- **Listed records**

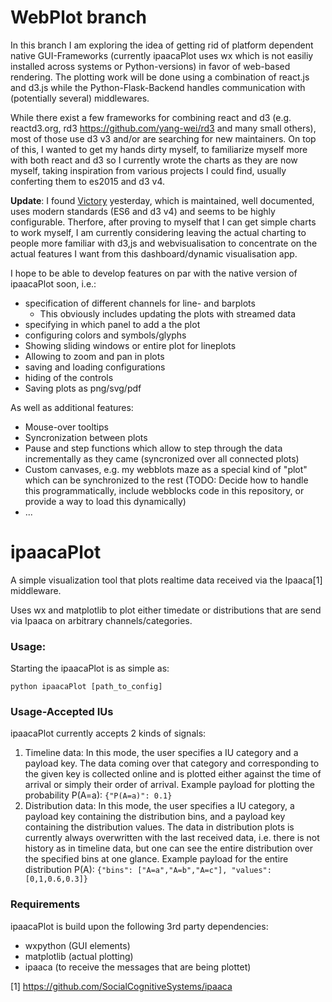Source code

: # WebPlot branch

In this branch I am exploring the idea of getting rid of platform dependent native GUI-Frameworks (currently ipaacaPlot uses wx which is not easiliy installed across systems or Python-versions) in favor of web-based rendering. The plotting work will be done using a combination of react.js and d3.js while the Python-Flask-Backend handles communication with (potentially several) middlewares.

While there exist a few frameworks for combining react and d3 (e.g. reactd3.org, rd3 https://github.com/yang-wei/rd3 and many small others), most of those use d3 v3 and/or are searching for new maintainers. On top of this, I wanted to get my hands dirty myself, to familiarize myself more with both react and d3 so I currently wrote the charts as they are now myself, taking inspiration from various projects I could find, usually conferting them to es2015 and d3 v4.

**Update**: I found [Victory](https://formidable.com/open-source/victory/) yesterday, which is maintained, well documented, uses modern standards (ES6 and d3 v4) and seems to be highly configurable. Therfore, after proving to myself that I can get simple charts to work myself, I am currently considering leaving the actual charting to people more familiar with d3,js and webvisualisation to concentrate on the actual features I want from this dashboard/dynamic visualisation app.

I hope to be able to develop features on par with the native version of ipaacaPlot soon, i.e.:

* specification of different channels for line- and barplots 
    * This obviously includes updating the plots with streamed data
* specifying in which panel to add a the plot
* configuring colors and symbols/glyphs 
* Showing sliding windows or entire plot for lineplots
* Allowing to zoom and pan in plots
* saving and loading configurations
* hiding of the controls
* Saving plots as png/svg/pdf

As well as additional features:

* Mouse-over tooltips
* Syncronization between plots
* Pause and step functions which allow to step through the data incrementally as they came (syncronized over all connected plots)
* Custom canvases, e.g. my webblots maze as a special kind of "plot" which can be synchronized to the rest (TODO: Decide how to handle this programmatically, include webblocks code in this repository, or provide a way to load this dynamically)
* ...



# ipaacaPlot
A simple visualization tool that plots realtime data received via the Ipaaca[1] middleware.

Uses wx and matplotlib to plot either timedate or distributions that are send via Ipaaca on arbitrary channels/categories.

### Usage:

Starting the ipaacaPlot is as simple as:
```
python ipaacaPlot [path_to_config]
```

### Usage-Accepted IUs

ipaacaPlot currently accepts 2 kinds of signals:

1. Timeline data: In this mode, the user specifies a IU category and a payload key. The data coming over that category and corresponding to the given key is collected online and is plotted either against the time of arrival or simply their order of arrival. Example payload for plotting the probability P(A=a): `{"P(A=a)": 0.1}`
2. Distribution data: In this mode, the user specifies a IU category, a payload key containing the distribution bins, and a payload key containing the distribution values. The data in distribution plots is currently always overwritten with the last received data, i.e. there is not history as in timeline data, but one can see the entire distribution over the specified bins at one glance. Example payload for the entire distribution P(A): `{"bins": ["A=a","A=b","A=c"], "values": [0,1,0.6,0.3]}`


### Requirements

ipaacaPlot is build upon the following 3rd party dependencies:

* wxpython (GUI elements)
* matplotlib (actual plotting)
* ipaaca (to receive the messages that are being plottet)


[1] https://github.com/SocialCognitiveSystems/ipaaca
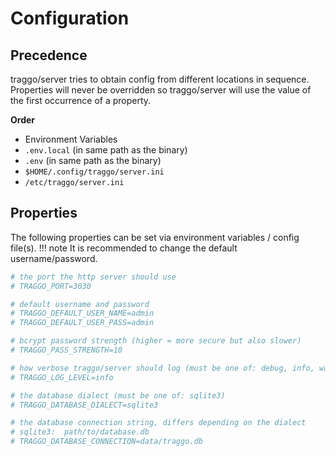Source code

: # Configuration

## Precedence

traggo/server tries to obtain config from different locations in sequence. Properties will never be overridden so traggo/server 
will use the value of the first occurrence of a property.

**Order**

* Environment Variables
* `.env.local` (in same path as the binary)
* `.env` (in same path as the binary)
* `$HOME/.config/traggo/server.ini`
* `/etc/traggo/server.ini`

## Properties

The following properties can be set via environment variables / config file(s).
!!! note
    It is recommended to change the default username/password.

```ini
# the port the http server should use
# TRAGGO_PORT=3030

# default username and password
# TRAGGO_DEFAULT_USER_NAME=admin
# TRAGGO_DEFAULT_USER_PASS=admin

# bcrypt password strength (higher = more secure but also slower)
# TRAGGO_PASS_STRENGTH=10

# how verbose traggo/server should log (must be one of: debug, info, warn, error, fatal, panic)
# TRAGGO_LOG_LEVEL=info

# the database dialect (must be one of: sqlite3)
# TRAGGO_DATABASE_DIALECT=sqlite3

# the database connection string, differs depending on the dialect
# sqlite3:  path/to/database.db
# TRAGGO_DATABASE_CONNECTION=data/traggo.db
```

- **Required action**
Bring together all lines in the records where the word "that" is found.

- **Solution for this task**
**Update**: I found [Victory](https://formidable.com/open-source/victory/) yesterday, which is maintained, well documented, uses modern standards (ES6 and d3 v4) and seems to be highly configurable. Therfore, after proving to myself that I can get simple charts to work myself, I am currently considering leaving the actual charting to people more familiar with d3,js and webvisualisation to concentrate on the actual features I want from this dashboard/dynamic visualisation app.
A simple visualization tool that plots realtime data received via the Ipaaca[1] middleware.
Uses wx and matplotlib to plot either timedate or distributions that are send via Ipaaca on arbitrary channels/categories.
1. Timeline data: In this mode, the user specifies a IU category and a payload key. The data coming over that category and corresponding to the given key is collected online and is plotted either against the time of arrival or simply their order of arrival. Example payload for plotting the probability P(A=a): `{"P(A=a)": 0.1}`
* ipaaca (to receive the messages that are being plottet)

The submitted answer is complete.